Letter to Vatican Seminary Investigators

This letter was sent to me by email by one claiming to be a member of the organization:

To: The Apostolic Investigators
From: The Association of Formerly Gay Seminarians
Re: Investigation of Homosexuals in the Seminaries
Date: Halloween, 2005

Thank you for undertaking this very worthwhile project to remove homosexuals from our seminaries. Since most of them will probably answer "no" when you ask them directly if they are gay, you will need to devise alternative methods to identify the deviants. We suggest the following.

1) Check his music collection. If he has more than 2 CDs by Streisand, Cher, or Madonna, boot him.

2) Check his vocabulary. If before entering they knew the meaning of "baldachino," "humeral veil" or "Spencer Abbey," boot him.
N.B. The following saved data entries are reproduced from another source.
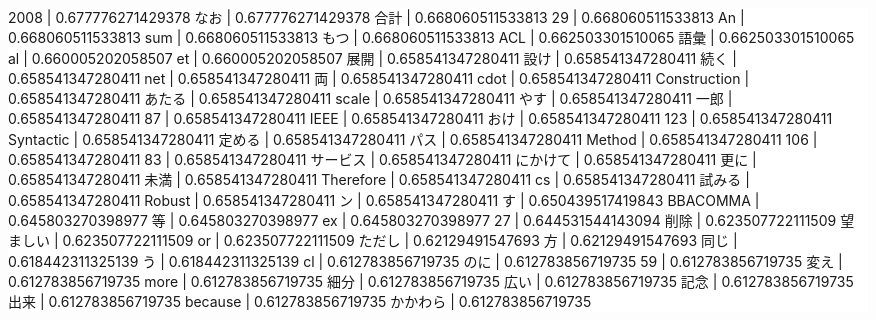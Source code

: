 2008 | 0.677776271429378
なお | 0.677776271429378
合計 | 0.668060511533813
29 | 0.668060511533813
An | 0.668060511533813
sum | 0.668060511533813
もつ | 0.668060511533813
ACL | 0.662503301510065
語彙 | 0.662503301510065
al | 0.660005202058507
et | 0.660005202058507
展開 | 0.658541347280411
設け | 0.658541347280411
続く | 0.658541347280411
net | 0.658541347280411
両 | 0.658541347280411
cdot | 0.658541347280411
Construction | 0.658541347280411
あたる | 0.658541347280411
scale | 0.658541347280411
やす | 0.658541347280411
一郎 | 0.658541347280411
87 | 0.658541347280411
IEEE | 0.658541347280411
おけ | 0.658541347280411
123 | 0.658541347280411
Syntactic | 0.658541347280411
定める | 0.658541347280411
パス | 0.658541347280411
Method | 0.658541347280411
106 | 0.658541347280411
83 | 0.658541347280411
サービス | 0.658541347280411
にかけて | 0.658541347280411
更に | 0.658541347280411
未満 | 0.658541347280411
Therefore | 0.658541347280411
cs | 0.658541347280411
試みる | 0.658541347280411
Robust | 0.658541347280411
ン | 0.658541347280411
す | 0.650439517419843
BBACOMMA | 0.645803270398977
等 | 0.645803270398977
ex | 0.645803270398977
27 | 0.644531544143094
削除 | 0.623507722111509
望ましい | 0.623507722111509
or | 0.623507722111509
ただし | 0.62129491547693
方 | 0.62129491547693
同じ | 0.618442311325139
う | 0.618442311325139
cl | 0.612783856719735
のに | 0.612783856719735
59 | 0.612783856719735
変え | 0.612783856719735
more | 0.612783856719735
細分 | 0.612783856719735
広い | 0.612783856719735
記念 | 0.612783856719735
出来 | 0.612783856719735
because | 0.612783856719735
かかわら | 0.612783856719735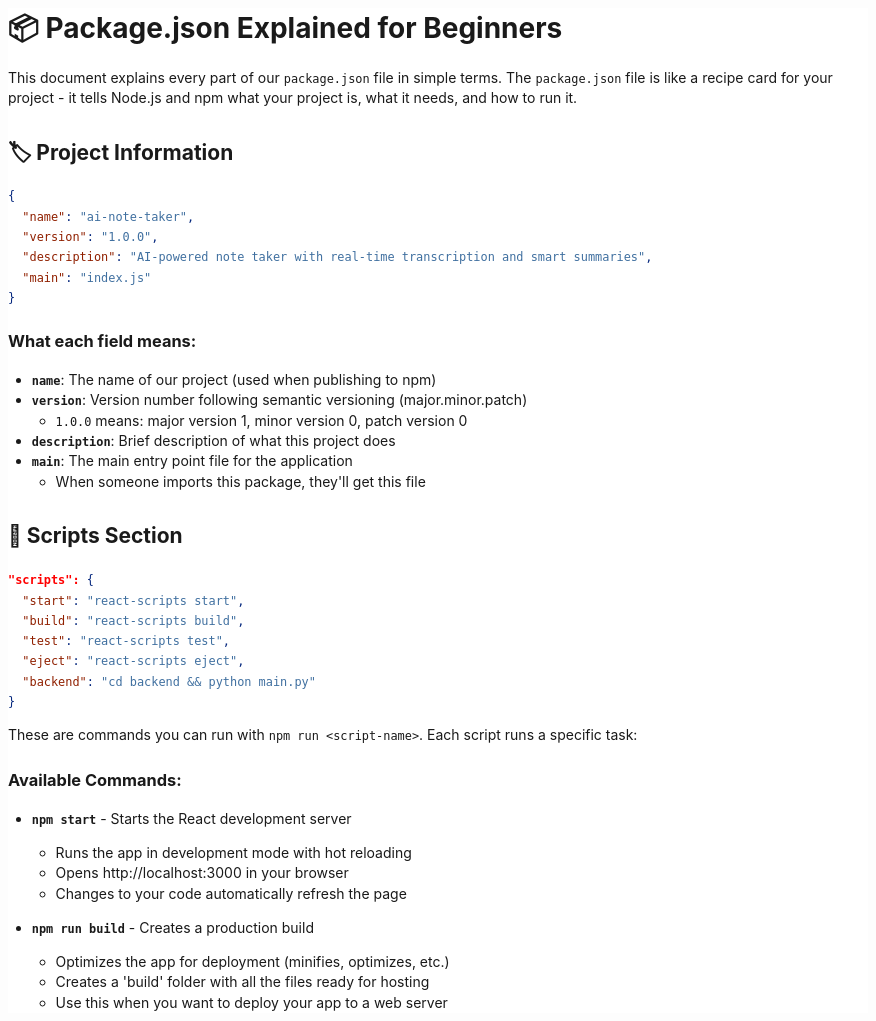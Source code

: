# 📦 Package.json Explained for Beginners

This document explains every part of our `package.json` file in simple terms. The `package.json` file is like a recipe card for your project - it tells Node.js and npm what your project is, what it needs, and how to run it.

## 🏷️ Project Information

```json
{
  "name": "ai-note-taker",
  "version": "1.0.0",
  "description": "AI-powered note taker with real-time transcription and smart summaries",
  "main": "index.js"
}
```

### What each field means:

- **`name`**: The name of our project (used when publishing to npm)
- **`version`**: Version number following semantic versioning (major.minor.patch)
  - `1.0.0` means: major version 1, minor version 0, patch version 0
- **`description`**: Brief description of what this project does
- **`main`**: The main entry point file for the application
  - When someone imports this package, they'll get this file

## 🚀 Scripts Section

```json
"scripts": {
  "start": "react-scripts start",
  "build": "react-scripts build",
  "test": "react-scripts test",
  "eject": "react-scripts eject",
  "backend": "cd backend && python main.py"
}
```

These are commands you can run with `npm run <script-name>`. Each script runs a specific task:

### Available Commands:

- **`npm start`** - Starts the React development server
  - Runs the app in development mode with hot reloading
  - Opens http://localhost:3000 in your browser
  - Changes to your code automatically refresh the page

- **`npm run build`** - Creates a production build
  - Optimizes the app for deployment (minifies, optimizes, etc.)
  - Creates a 'build' folder with all the files ready for hosting
  - Use this when you want to deploy your app to a web server

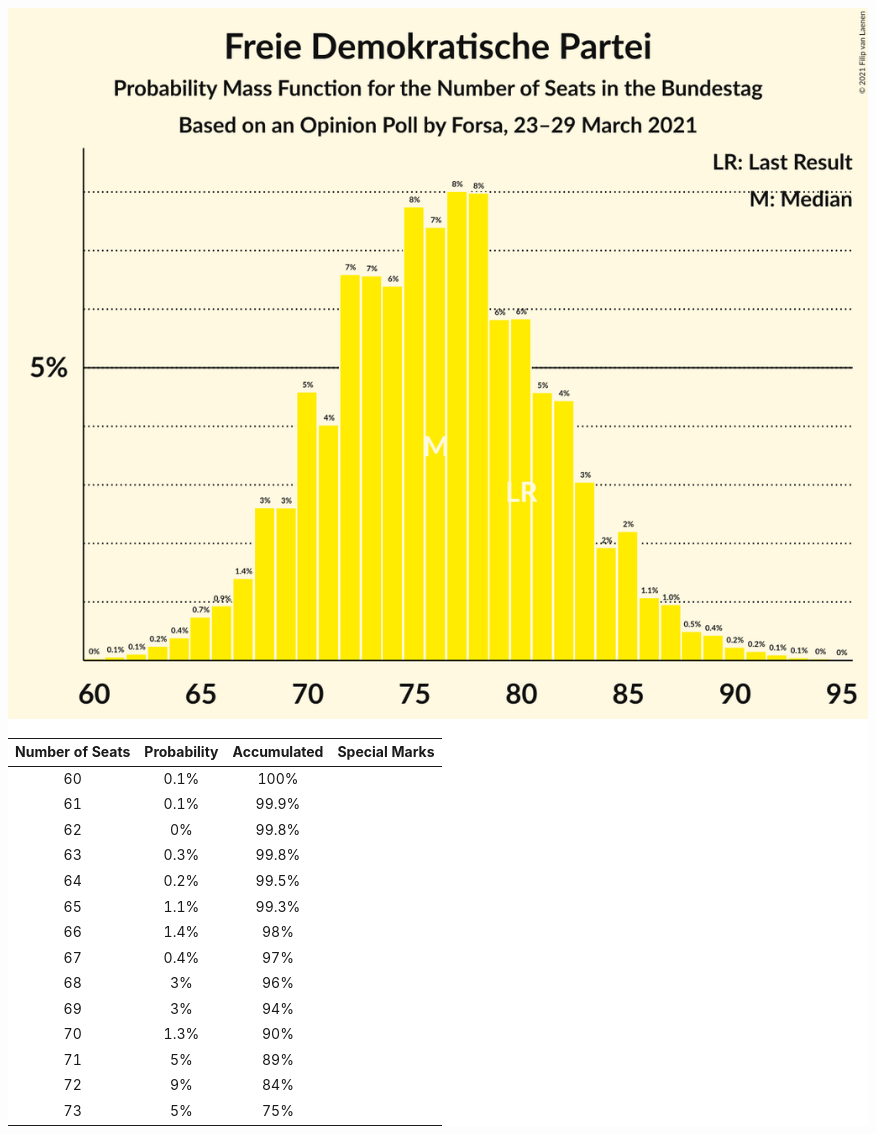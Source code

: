 ![Graph with seats probability mass function not yet produced](2021-03-29-Forsa-seats-pmf-freiedemokratischepartei.png "Seats Probability Mass Function")

| Number of Seats | Probability | Accumulated | Special Marks |
|:---------------:|:-----------:|:-----------:|:-------------:|
| 60 | 0.1% | 100% |  |
| 61 | 0.1% | 99.9% |  |
| 62 | 0% | 99.8% |  |
| 63 | 0.3% | 99.8% |  |
| 64 | 0.2% | 99.5% |  |
| 65 | 1.1% | 99.3% |  |
| 66 | 1.4% | 98% |  |
| 67 | 0.4% | 97% |  |
| 68 | 3% | 96% |  |
| 69 | 3% | 94% |  |
| 70 | 1.3% | 90% |  |
| 71 | 5% | 89% |  |
| 72 | 9% | 84% |  |
| 73 | 5% | 75% |  |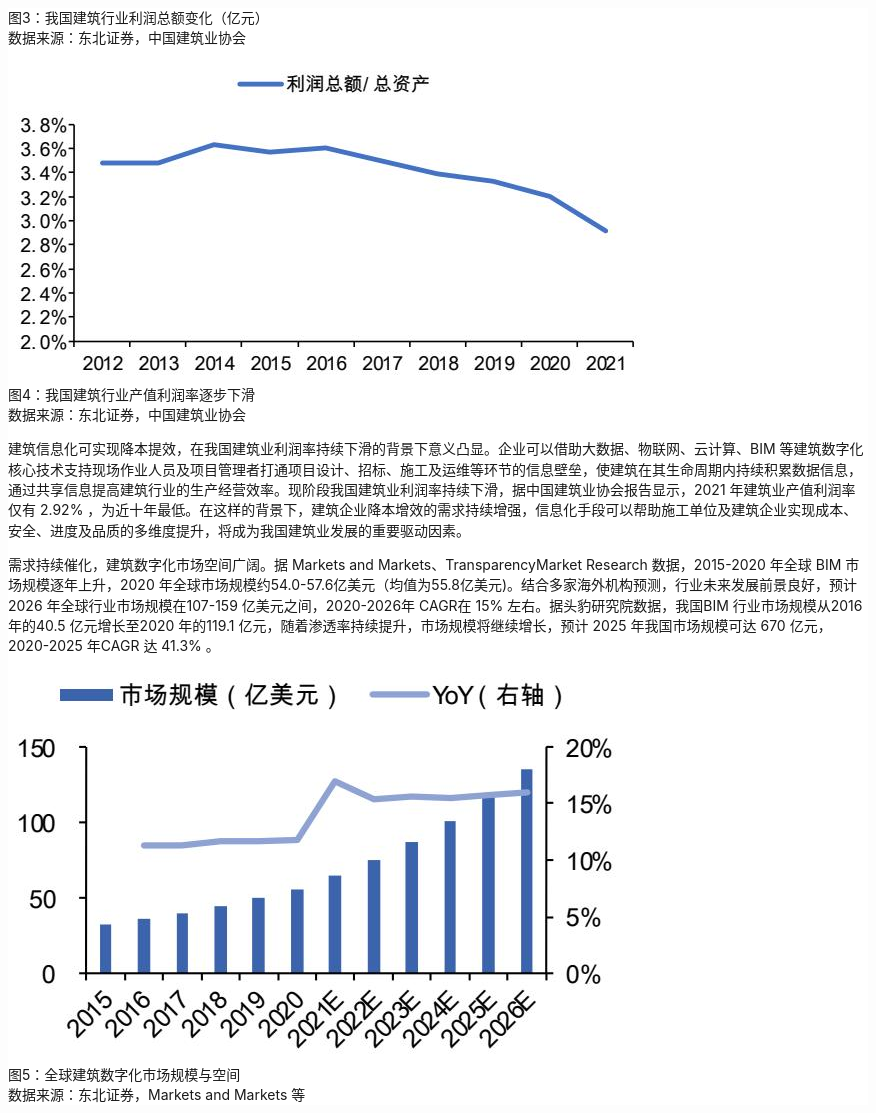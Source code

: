 图3：我国建筑行业利润总额变化（亿元）  
数据来源：东北证券，中国建筑业协会

![](images/03cccd2975af3c0dc8dccc816382ef68df6d13abb6427691286882c459e8d74f.jpg)  
图4：我国建筑行业产值利润率逐步下滑  
数据来源：东北证券，中国建筑业协会

建筑信息化可实现降本提效，在我国建筑业利润率持续下滑的背景下意义凸显。企业可以借助大数据、物联网、云计算、BIM 等建筑数字化核心技术支持现场作业人员及项目管理者打通项目设计、招标、施工及运维等环节的信息壁垒，使建筑在其生命周期内持续积累数据信息，通过共享信息提高建筑行业的生产经营效率。现阶段我国建筑业利润率持续下滑，据中国建筑业协会报告显示，2021 年建筑业产值利润率仅有 $2 . 9 2 \%$ ，为近十年最低。在这样的背景下，建筑企业降本增效的需求持续增强，信息化手段可以帮助施工单位及建筑企业实现成本、安全、进度及品质的多维度提升，将成为我国建筑业发展的重要驱动因素。

需求持续催化，建筑数字化市场空间广阔。据 Markets and Markets、TransparencyMarket Research 数据，2015-2020 年全球 BIM 市场规模逐年上升，2020 年全球市场规模约54.0-57.6亿美元（均值为55.8亿美元)。结合多家海外机构预测，行业未来发展前景良好，预计2026 年全球行业市场规模在107-159 亿美元之间，2020-2026年 CAGR在 $1 5 \%$ 左右。据头豹研究院数据，我国BIM 行业市场规模从2016年的40.5 亿元增长至2020 年的119.1 亿元，随着渗透率持续提升，市场规模将继续增长，预计 2025 年我国市场规模可达 670 亿元，2020-2025 年CAGR 达 $4 1 . 3 \%$ 。

![](images/84cf59f5bb8d8feceaa5b00174a8508cf65a67730bdf070b87beb4cd706861e6.jpg)  
图5：全球建筑数字化市场规模与空间  
数据来源：东北证券，Markets and Markets 等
3) Ask him about cooking. If, from memory, he can concoct more than three recipes that require gureyere, arrugala, or caramelizing, toss him.

4) Find out what he wears at the beach. If he wears Speedos for purposes other than lap-swimming, throw him out.

5) Dig deeper into the cooking issue. If he knows the difference between parsley and cilantro, and REFUSES to cook with the former, get rid of him.

6) Ask him about his room in the seminary. If he refers to its curtains, drapes, blinds, or shades as "window treatments," dismiss him.

7) Learn about what keeps him awake at night. If has ever lost sleep because he thinks the altar flowers would really be prettier if they had just a little more baby's breath, throw him out.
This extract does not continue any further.